An exact copy of the entries is needed, with every line included.

Saved entries
----------------

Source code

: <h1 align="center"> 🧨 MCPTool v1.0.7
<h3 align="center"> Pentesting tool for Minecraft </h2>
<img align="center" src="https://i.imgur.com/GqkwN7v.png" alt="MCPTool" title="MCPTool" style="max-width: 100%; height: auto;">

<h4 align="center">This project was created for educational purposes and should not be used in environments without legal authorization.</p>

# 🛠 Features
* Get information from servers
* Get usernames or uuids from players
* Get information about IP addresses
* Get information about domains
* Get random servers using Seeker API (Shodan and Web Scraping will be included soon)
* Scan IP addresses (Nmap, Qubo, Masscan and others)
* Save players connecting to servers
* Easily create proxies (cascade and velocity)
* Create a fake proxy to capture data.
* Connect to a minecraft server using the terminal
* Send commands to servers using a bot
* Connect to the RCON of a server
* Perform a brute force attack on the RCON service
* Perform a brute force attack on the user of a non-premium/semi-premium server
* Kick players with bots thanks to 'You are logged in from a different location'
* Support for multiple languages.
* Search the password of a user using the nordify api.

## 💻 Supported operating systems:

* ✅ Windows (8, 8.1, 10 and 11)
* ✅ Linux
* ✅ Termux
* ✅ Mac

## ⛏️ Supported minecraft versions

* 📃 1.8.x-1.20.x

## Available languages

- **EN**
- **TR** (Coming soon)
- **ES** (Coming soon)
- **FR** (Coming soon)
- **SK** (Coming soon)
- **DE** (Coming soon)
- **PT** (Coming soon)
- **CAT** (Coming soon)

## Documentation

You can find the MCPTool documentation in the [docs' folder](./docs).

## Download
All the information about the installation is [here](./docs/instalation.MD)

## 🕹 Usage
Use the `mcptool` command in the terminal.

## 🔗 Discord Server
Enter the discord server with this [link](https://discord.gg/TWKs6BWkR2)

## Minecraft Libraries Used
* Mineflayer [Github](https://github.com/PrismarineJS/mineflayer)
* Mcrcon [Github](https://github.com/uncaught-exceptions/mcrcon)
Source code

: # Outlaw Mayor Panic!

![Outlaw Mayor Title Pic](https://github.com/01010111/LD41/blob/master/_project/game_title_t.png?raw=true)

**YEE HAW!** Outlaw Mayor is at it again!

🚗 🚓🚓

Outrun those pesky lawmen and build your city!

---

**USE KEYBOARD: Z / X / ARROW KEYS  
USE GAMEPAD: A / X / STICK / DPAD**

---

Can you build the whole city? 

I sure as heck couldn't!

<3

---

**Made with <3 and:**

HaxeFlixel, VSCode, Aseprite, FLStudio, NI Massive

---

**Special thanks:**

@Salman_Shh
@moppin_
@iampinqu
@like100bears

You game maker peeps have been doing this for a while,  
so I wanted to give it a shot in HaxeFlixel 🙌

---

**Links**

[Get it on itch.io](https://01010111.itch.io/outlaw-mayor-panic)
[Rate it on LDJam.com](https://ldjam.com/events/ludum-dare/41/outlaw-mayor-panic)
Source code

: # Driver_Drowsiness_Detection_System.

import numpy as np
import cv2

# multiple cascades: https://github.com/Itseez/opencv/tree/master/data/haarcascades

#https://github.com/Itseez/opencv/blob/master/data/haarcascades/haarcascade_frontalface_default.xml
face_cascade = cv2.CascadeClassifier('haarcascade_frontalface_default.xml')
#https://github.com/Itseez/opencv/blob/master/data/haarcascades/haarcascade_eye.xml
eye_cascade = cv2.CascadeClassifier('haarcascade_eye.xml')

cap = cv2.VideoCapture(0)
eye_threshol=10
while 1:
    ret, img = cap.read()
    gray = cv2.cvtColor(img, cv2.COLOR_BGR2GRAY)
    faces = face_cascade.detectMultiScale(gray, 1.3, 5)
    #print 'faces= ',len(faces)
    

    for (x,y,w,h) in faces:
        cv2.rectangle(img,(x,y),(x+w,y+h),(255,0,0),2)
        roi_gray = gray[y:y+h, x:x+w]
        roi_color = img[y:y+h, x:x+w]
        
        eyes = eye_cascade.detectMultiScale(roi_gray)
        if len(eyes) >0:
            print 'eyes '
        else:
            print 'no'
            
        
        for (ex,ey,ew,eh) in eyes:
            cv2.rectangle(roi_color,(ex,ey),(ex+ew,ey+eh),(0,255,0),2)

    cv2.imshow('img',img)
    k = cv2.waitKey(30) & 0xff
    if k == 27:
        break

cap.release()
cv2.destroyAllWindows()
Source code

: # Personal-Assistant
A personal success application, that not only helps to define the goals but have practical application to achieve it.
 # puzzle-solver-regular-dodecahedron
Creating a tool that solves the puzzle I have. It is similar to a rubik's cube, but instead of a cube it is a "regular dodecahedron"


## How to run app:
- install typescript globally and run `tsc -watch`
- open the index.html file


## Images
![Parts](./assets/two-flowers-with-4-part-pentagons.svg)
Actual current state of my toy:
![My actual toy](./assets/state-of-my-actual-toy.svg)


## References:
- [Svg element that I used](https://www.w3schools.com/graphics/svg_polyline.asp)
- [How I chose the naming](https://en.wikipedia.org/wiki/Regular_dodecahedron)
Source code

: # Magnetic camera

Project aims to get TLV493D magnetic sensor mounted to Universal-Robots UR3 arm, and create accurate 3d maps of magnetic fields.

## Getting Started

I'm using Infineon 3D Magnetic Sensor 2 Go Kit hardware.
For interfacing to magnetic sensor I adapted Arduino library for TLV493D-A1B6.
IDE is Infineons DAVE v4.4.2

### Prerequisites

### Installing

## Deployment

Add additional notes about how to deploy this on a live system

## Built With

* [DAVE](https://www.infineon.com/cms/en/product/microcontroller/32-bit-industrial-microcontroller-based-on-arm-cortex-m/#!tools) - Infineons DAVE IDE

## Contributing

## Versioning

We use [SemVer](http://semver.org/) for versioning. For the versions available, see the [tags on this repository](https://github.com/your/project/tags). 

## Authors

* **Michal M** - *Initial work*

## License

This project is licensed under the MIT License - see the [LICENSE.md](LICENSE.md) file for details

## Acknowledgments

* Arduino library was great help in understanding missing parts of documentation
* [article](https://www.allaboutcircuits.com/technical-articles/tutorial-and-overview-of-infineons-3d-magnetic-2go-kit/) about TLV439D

----------------

> Written solution
Source code

: <h1 align="center"> 🧨 MCPTool v1.0.7
<h3 align="center"> Pentesting tool for Minecraft </h2>
<img align="center" src="https://i.imgur.com/GqkwN7v.png" alt="MCPTool" title="MCPTool" style="max-width: 100%; height: auto;">

<h4 align="center">This project was created for educational purposes and should not be used in environments without legal authorization.</p>

# 🛠 Features
* Get information from servers
* Get usernames or uuids from players
* Get information about IP addresses
* Get information about domains
* Get random servers using Seeker API (Shodan and Web Scraping will be included soon)
* Scan IP addresses (Nmap, Qubo, Masscan and others)
* Save players connecting to servers
* Easily create proxies (cascade and velocity)
* Create a fake proxy to capture data.
* Connect to a minecraft server using the terminal
* Send commands to servers using a bot
* Connect to the RCON of a server
* Perform a brute force attack on the RCON service
* Perform a brute force attack on the user of a non-premium/semi-premium server
* Kick players with bots thanks to 'You are logged in from a different location'
* Support for multiple languages.
* Search the password of a user using the nordify api.

## 💻 Supported operating systems:

* ✅ Windows (8, 8.1, 10 and 11)
* ✅ Linux
* ✅ Termux
* ✅ Mac

## ⛏️ Supported minecraft versions

* 📃 1.8.x-1.20.x

## Available languages

- **EN**
- **TR** (Coming soon)
- **ES** (Coming soon)
- **FR** (Coming soon)
- **SK** (Coming soon)
- **DE** (Coming soon)
- **PT** (Coming soon)
- **CAT** (Coming soon)

## Documentation

You can find the MCPTool documentation in the [docs' folder](./docs).

## Download
All the information about the installation is [here](./docs/instalation.MD)

## 🕹 Usage
Use the `mcptool` command in the terminal.

## 🔗 Discord Server
Enter the discord server with this [link](https://discord.gg/TWKs6BWkR2)

## Minecraft Libraries Used
* Mineflayer [Github](https://github.com/PrismarineJS/mineflayer)
* Mcrcon [Github](https://github.com/uncaught-exceptions/mcrcon)
Source code

: # Outlaw Mayor Panic!

![Outlaw Mayor Title Pic](https://github.com/01010111/LD41/blob/master/_project/game_title_t.png?raw=true)

**YEE HAW!** Outlaw Mayor is at it again!

🚗 🚓🚓

Outrun those pesky lawmen and build your city!

---

**USE KEYBOARD: Z / X / ARROW KEYS  
USE GAMEPAD: A / X / STICK / DPAD**

---

Can you build the whole city? 

I sure as heck couldn't!

<3

---

**Made with <3 and:**

HaxeFlixel, VSCode, Aseprite, FLStudio, NI Massive

---

**Special thanks:**

@Salman_Shh
@moppin_
@iampinqu
@like100bears

You game maker peeps have been doing this for a while,  
so I wanted to give it a shot in HaxeFlixel 🙌

---

**Links**

[Get it on itch.io](https://01010111.itch.io/outlaw-mayor-panic)
[Rate it on LDJam.com](https://ldjam.com/events/ludum-dare/41/outlaw-mayor-panic)
Source code

: # Driver_Drowsiness_Detection_System.

import numpy as np
import cv2

# multiple cascades: https://github.com/Itseez/opencv/tree/master/data/haarcascades

#https://github.com/Itseez/opencv/blob/master/data/haarcascades/haarcascade_frontalface_default.xml
face_cascade = cv2.CascadeClassifier('haarcascade_frontalface_default.xml')
#https://github.com/Itseez/opencv/blob/master/data/haarcascades/haarcascade_eye.xml
eye_cascade = cv2.CascadeClassifier('haarcascade_eye.xml')

cap = cv2.VideoCapture(0)
eye_threshol=10
while 1:
    ret, img = cap.read()
    gray = cv2.cvtColor(img, cv2.COLOR_BGR2GRAY)
    faces = face_cascade.detectMultiScale(gray, 1.3, 5)
    #print 'faces= ',len(faces)
    

    for (x,y,w,h) in faces:
        cv2.rectangle(img,(x,y),(x+w,y+h),(255,0,0),2)
        roi_gray = gray[y:y+h, x:x+w]
        roi_color = img[y:y+h, x:x+w]
        
        eyes = eye_cascade.detectMultiScale(roi_gray)
        if len(eyes) >0:
            print 'eyes '
        else:
            print 'no'
            
        
        for (ex,ey,ew,eh) in eyes:
            cv2.rectangle(roi_color,(ex,ey),(ex+ew,ey+eh),(0,255,0),2)

    cv2.imshow('img',img)
    k = cv2.waitKey(30) & 0xff
    if k == 27:
        break

cap.release()
cv2.destroyAllWindows()
Source code

: # Personal-Assistant
A personal success application, that not only helps to define the goals but have practical application to achieve it.
 # puzzle-solver-regular-dodecahedron
Creating a tool that solves the puzzle I have. It is similar to a rubik's cube, but instead of a cube it is a "regular dodecahedron"


## How to run app:
- install typescript globally and run `tsc -watch`
- open the index.html file


## Images
![Parts](./assets/two-flowers-with-4-part-pentagons.svg)
Actual current state of my toy:
![My actual toy](./assets/state-of-my-actual-toy.svg)


## References:
- [Svg element that I used](https://www.w3schools.com/graphics/svg_polyline.asp)
- [How I chose the naming](https://en.wikipedia.org/wiki/Regular_dodecahedron)
Source code

: # Magnetic camera

Project aims to get TLV493D magnetic sensor mounted to Universal-Robots UR3 arm, and create accurate 3d maps of magnetic fields.

## Getting Started

I'm using Infineon 3D Magnetic Sensor 2 Go Kit hardware.
For interfacing to magnetic sensor I adapted Arduino library for TLV493D-A1B6.
IDE is Infineons DAVE v4.4.2

### Prerequisites

### Installing

## Deployment

Add additional notes about how to deploy this on a live system

## Built With

* [DAVE](https://www.infineon.com/cms/en/product/microcontroller/32-bit-industrial-microcontroller-based-on-arm-cortex-m/#!tools) - Infineons DAVE IDE

## Contributing

## Versioning

We use [SemVer](http://semver.org/) for versioning. For the versions available, see the [tags on this repository](https://github.com/your/project/tags). 

## Authors

* **Michal M** - *Initial work*

## License

This project is licensed under the MIT License - see the [LICENSE.md](LICENSE.md) file for details

## Acknowledgments

* Arduino library was great help in understanding missing parts of documentation
* [article](https://www.allaboutcircuits.com/technical-articles/tutorial-and-overview-of-infineons-3d-magnetic-2go-kit/) about TLV439D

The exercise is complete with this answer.